GB: EARN focuses on buying, selling and trading in the secondary market, but we will also use financing, buy both mezz and equity, and credit hedge. For example, EARN can have mezzanine paper in the fund with financing applied to it, and then hedge the downside.
If you take a look at why EARN has outperformed so far this year, it’s because we were very concerned when we looked at rates being a little elevated and took caution when investing in CLO equity. We focused much more on mezz as we ramped the portfolio because we wanted the subordination, and we ramped up our credit hedges. We had a concern about CLO equity being an underperformer versus other areas of CLOs.
EARN still bought some equity, but we felt constructing a new issue was unattractive. I think EARN only did one new issue this year. We thought it was a year to trade more.
I actually don’t think we’ve necessarily seen the full effect of this year’s dispersion play out yet. There’s still uncertainty. There are still rates that are supposed to come down a bit. It seems like every few weeks, we see another name experience an idiosyncratic problem. You also have a large cohort of the loan universe that was trading above par, now prepaying and refinancing itself. And I believe you’re going to see more of the same at the start of 2026.
CF: It’s now December. Will you share with me your outlook for CLOs and leveraged loans?

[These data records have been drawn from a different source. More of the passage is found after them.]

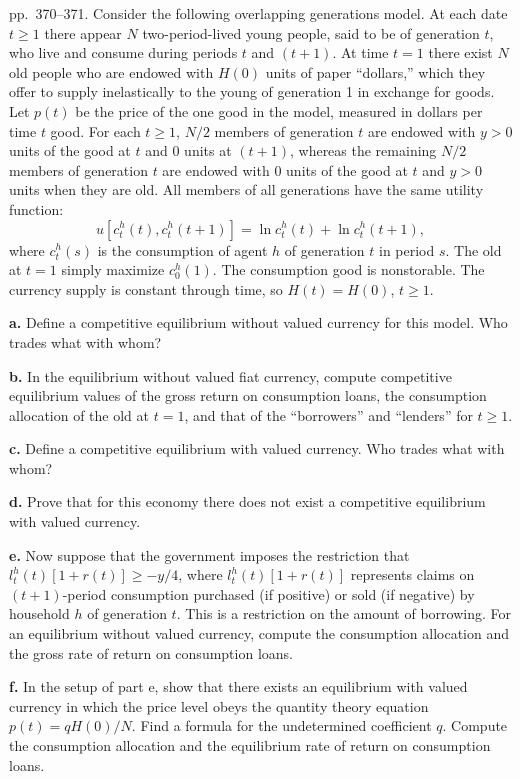 \documentclass[12pt, letterpaper]{article}
\begin{document}
\begin{tcolorbox}[oddbox,title={Exercise 9.7 \quad Credit controls}]
\begin{tcolorbox}[questionbox]
pp.~370--371. Consider the following overlapping generations model. At each date $t\ge1$ there
appear $N$ two-period-lived young people, said to be of generation $t$, who live and consume during
periods $t$ and $(t+1)$. At time $t=1$ there exist $N$ old people who are endowed with $H(0)$ units of
paper ``dollars,'' which they offer to supply inelastically to the young of generation 1 in exchange
for goods. Let $p(t)$ be the price of the one good in the model, measured in dollars per time $t$
good. For each $t\ge1$, $N/2$ members of generation $t$ are endowed with $y>0$ units of the good at
$t$ and $0$ units at $(t+1)$, whereas the remaining $N/2$ members of generation $t$ are endowed with
$0$ units of the good at $t$ and $y>0$ units when they are old. All members of all generations have
the same utility function:
\[
u[c_t^h(t),c_t^h(t+1)]=\ln c_t^h(t)+\ln c_t^h(t+1),
\]
where $c_t^h(s)$ is the consumption of agent $h$ of generation $t$ in period $s$. The old at $t=1$
simply maximize $c_0^h(1)$. The consumption good is nonstorable. The currency supply is constant
through time, so $H(t)=H(0)$, $t\ge1$.

\textbf{a.} Define a competitive equilibrium without valued currency for this model. Who trades what
with whom?

\textbf{b.} In the equilibrium without valued fiat currency, compute competitive equilibrium values
of the gross return on consumption loans, the consumption allocation of the old at $t=1$, and that of
the ``borrowers'' and ``lenders'' for $t\ge1$.

\textbf{c.} Define a competitive equilibrium with valued currency. Who trades what with whom?

\textbf{d.} Prove that for this economy there does not exist a competitive equilibrium with valued
currency.

\textbf{e.} Now suppose that the government imposes the restriction that
$l_t^h(t)[1+r(t)]\ge-y/4$, where $l_t^h(t)[1+r(t)]$ represents claims on $(t+1)$-period consumption
purchased (if positive) or sold (if negative) by household $h$ of generation $t$. This is a
restriction on the amount of borrowing. For an equilibrium without valued currency, compute the
consumption allocation and the gross rate of return on consumption loans.

\textbf{f.} In the setup of part e, show that there exists an equilibrium with valued currency in
which the price level obeys the quantity theory equation $p(t)=qH(0)/N$. Find a formula for the
undetermined coefficient $q$. Compute the consumption allocation and the equilibrium rate of return
on consumption loans.


\end{tcolorbox}
\end{tcolorbox}
\end{document}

GB: Looking ahead, I think we’re seeing opportunities in both the primary and secondary markets. We are currently still seeing more opportunities in the secondary market as the primary market still struggles in terms of economics. We remain concerned about dispersion, but I think it’s a ‘no bad bonds, only bad prices’ type of market where we’re active in both and are going to continue on that trajectory.
We’ve also continued to see record new issuance of CLOs and leveraged loans. That type of supply keeps liabilities from coming in too much. And once again, not enough to compensate you for what’s going on the asset side if you’re holding CLO equity. I’ve heard the theory that loans can widen out because of additional supply. I have yet to see that. CLOs are such a big portion of the loan market now.
Technically, leveraged loans are just very well supported. So, if you’re going to make the argument that the loan market grows and it puts us back to wider spreads, just understand on the other side that means more pain has to come first.